Abgesehen davon, dass sich die belangte Behörde im angefochtenen Bescheid mit der Frage der Aufenthaltsberechtigung des Beschwerdeführers in Tschechien während eines ihm allenfalls offen stehenden Asylverfahrens nicht weiter auseinander gesetzt hat, erweist sich die Aufhebung des angefochtenen Bescheides schon deshalb als erforderlich, weil diesem nicht nachvollziehbar entnommen werden kann, dass dem Beschwerdeführer ungeachtet der Umstände seiner seinerzeitigen Einreise nach Tschechien und seines dortigen kurzfristigen (nicht mit der Stellung eines Asylantrages verbunden gewesenen) Aufenthaltes im Falle seiner Rückreise ein Asylverfahren nach den Grundsätzen der FlKonv offen stünde. Für die Feststellung "laut den tschechischen Behörden wird einem Asylsuchenden der Zugang zum Asylverfahren in der Praxis nicht verwehrt, wenn er sich nach seiner Absichtserklärung 'unverzüglich' im Zentrum einfindet und innerhalb von 24 Stunden danach den Asylantrag stellt", kann weder dem angefochtenen Bescheid eine diese Feststellung tragende Begründung noch dem Verwaltungsakt ein dahin gehendes Ermittlungsergebnis entnommen werden. Insbesondere wurde nicht nachvollziehbar festgestellt, dass im Falle einer nochmaligen, allenfalls im Rahmen eines Rückschiebeabkommens zu erfolgenden neuerlichen Einreise des Betroffenen über seinen Wunsch der Zugang zu einem Asylverfahren nach den Grundsätzen der FlKonv offen steht, dies unabhängig davon, auf Grund welcher Umstände die Ein- bzw. Durchreise seinerzeit nach bzw. durch Tschechien erfolgt war. Auch aus der im Bescheid angeführten Stellungnahme des UNHCR lässt sich nicht konkret ableiten, dass dem Beschwerdeführer im Falle seiner (neuerlichen) Einreise nach Tschechien ungeachtet der Umstände seines seinerzeitigen Aufenthaltes (nach seinen Angaben sei er am 19. November 1998 mit einem gefälschten Reisepass per Flugzeug nach Tschechien eingereist und habe sich dort bis zum illegalen Grenzübertritt nach Österreich einen Tag lang aufgehalten) ein Verfahren nach den Grundsätzen der FlKonv, verbunden mit einem Aufenthaltsrecht während eines solchen Verfahrens, offen stünde. Diesbezüglich führt die belangte Behörde lediglich aus,

"aus der vom Asylwerber vorgelegten Stellungnahme des UNHCR ergibt sich kein Anhaltspunkt dafür, dass die Stellung eines Asylantrages in der Tschechischen Republik davon abhänge, ob der Asylwerber seinerzeit, d.h. vor seiner Einreise nach Österreich, in der Tschechischen Republik bereits aufhältig gewesen sei."

Die weitere Aussage,

"nach der genannten Hintergrundinformation des UNHCR (würde) einem Asylsuchenden der Zugang zum Asylverfahren in der Praxis nicht verwehrt, wenn er sich nach seiner Absichtserklärung unverzüglich im Flüchtlingsaufnahmezentrum einfindet und innerhalb von 24 Stunden den Asylantrag stellt"
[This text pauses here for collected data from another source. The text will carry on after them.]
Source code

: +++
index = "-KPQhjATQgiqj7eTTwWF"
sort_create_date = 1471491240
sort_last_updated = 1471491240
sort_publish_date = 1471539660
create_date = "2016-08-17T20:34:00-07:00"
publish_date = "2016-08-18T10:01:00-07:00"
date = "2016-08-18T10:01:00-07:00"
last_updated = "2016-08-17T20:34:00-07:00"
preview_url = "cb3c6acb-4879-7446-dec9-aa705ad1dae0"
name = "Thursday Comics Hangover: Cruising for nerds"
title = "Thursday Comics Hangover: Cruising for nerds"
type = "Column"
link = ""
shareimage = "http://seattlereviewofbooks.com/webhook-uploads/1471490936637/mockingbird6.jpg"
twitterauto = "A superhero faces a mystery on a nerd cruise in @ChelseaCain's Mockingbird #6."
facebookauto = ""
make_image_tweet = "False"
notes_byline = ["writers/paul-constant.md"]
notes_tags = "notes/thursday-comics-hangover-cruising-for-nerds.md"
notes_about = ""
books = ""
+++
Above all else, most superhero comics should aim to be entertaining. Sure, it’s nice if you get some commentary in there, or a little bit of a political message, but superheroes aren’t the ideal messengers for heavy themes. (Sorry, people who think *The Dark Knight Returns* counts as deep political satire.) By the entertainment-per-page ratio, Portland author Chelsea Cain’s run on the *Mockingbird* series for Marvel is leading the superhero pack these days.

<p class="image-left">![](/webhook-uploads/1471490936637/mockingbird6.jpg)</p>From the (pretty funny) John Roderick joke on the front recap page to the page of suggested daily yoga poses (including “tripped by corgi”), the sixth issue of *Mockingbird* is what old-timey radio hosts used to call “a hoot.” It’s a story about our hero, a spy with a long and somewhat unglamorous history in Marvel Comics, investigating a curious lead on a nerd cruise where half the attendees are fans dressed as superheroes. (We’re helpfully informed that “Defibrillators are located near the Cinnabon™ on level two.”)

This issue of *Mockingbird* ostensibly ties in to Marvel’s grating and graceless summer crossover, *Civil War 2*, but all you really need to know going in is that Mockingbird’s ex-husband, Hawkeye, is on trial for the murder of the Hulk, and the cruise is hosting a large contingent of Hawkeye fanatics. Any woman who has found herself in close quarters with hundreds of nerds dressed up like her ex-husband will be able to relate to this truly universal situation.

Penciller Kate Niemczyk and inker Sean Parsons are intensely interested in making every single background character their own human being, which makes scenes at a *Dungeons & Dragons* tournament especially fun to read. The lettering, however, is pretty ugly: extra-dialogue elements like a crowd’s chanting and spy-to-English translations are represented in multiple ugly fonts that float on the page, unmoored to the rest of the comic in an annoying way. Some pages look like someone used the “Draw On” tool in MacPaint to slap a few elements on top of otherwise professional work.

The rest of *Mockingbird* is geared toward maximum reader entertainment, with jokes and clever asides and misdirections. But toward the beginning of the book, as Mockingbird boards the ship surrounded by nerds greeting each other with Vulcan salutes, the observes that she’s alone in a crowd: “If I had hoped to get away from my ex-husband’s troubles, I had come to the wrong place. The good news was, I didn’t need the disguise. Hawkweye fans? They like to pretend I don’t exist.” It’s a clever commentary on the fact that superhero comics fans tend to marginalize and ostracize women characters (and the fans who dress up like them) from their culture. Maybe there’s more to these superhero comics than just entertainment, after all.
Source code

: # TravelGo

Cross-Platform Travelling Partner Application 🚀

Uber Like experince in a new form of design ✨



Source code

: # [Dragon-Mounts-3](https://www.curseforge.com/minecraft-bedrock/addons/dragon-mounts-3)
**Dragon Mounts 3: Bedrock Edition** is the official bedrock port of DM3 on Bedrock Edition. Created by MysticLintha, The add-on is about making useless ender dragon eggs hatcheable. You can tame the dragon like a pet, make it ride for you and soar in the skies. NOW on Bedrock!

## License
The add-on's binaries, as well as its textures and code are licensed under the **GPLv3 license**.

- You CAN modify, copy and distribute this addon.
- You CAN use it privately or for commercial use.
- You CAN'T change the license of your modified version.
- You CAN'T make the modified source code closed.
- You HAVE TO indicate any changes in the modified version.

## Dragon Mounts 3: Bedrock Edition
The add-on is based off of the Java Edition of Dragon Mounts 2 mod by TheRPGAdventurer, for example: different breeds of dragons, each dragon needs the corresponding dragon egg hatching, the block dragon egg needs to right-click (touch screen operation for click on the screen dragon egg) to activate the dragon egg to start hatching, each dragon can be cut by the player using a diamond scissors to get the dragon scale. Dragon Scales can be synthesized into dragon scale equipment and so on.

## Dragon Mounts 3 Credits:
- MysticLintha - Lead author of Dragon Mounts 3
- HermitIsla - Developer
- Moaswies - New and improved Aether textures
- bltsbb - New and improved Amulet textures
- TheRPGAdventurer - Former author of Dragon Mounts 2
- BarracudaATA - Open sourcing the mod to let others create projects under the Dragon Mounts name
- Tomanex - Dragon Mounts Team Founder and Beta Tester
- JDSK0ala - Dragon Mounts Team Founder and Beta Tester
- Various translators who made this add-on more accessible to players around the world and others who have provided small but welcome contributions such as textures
findet in dieser Allgemeinheit - wie schon ausgeführt - in der erwähnten Stellungnahme keine Deckung. Die diesbezüglichen Ausführungen in der Stellungnahme des UNHCR nehmen nicht auf den Fall eines Asylwerbers Bezug, der nach (illegaler) Ein- und Durchreise nach bzw. durch Tschechien dorthin neuerlich einzureisen beabsichtigt.

Da die belangte Behörde somit nicht nachvollziehbar dargelegt hat, auf Grund welcher Überlegungen sie zu dem Ergebnis gelangte, dass die tschechische Rechtslage derart beschaffen sei, dass rechtlich gemäß § 4 Abs. 2 AsylG zu folgern sei, dem Beschwerdeführer stünde im Falle einer (neuerlichen) Einreise nach Tschechien ein Verfahren nach den Grundsätzen der FlKonv, verbunden mit einem Aufenthaltsrecht während eines solchen Verfahrens, offen, war der angefochtene Bescheid gemäß § 42 Abs. 2 Z 3 lit. c VwGG aufzuheben.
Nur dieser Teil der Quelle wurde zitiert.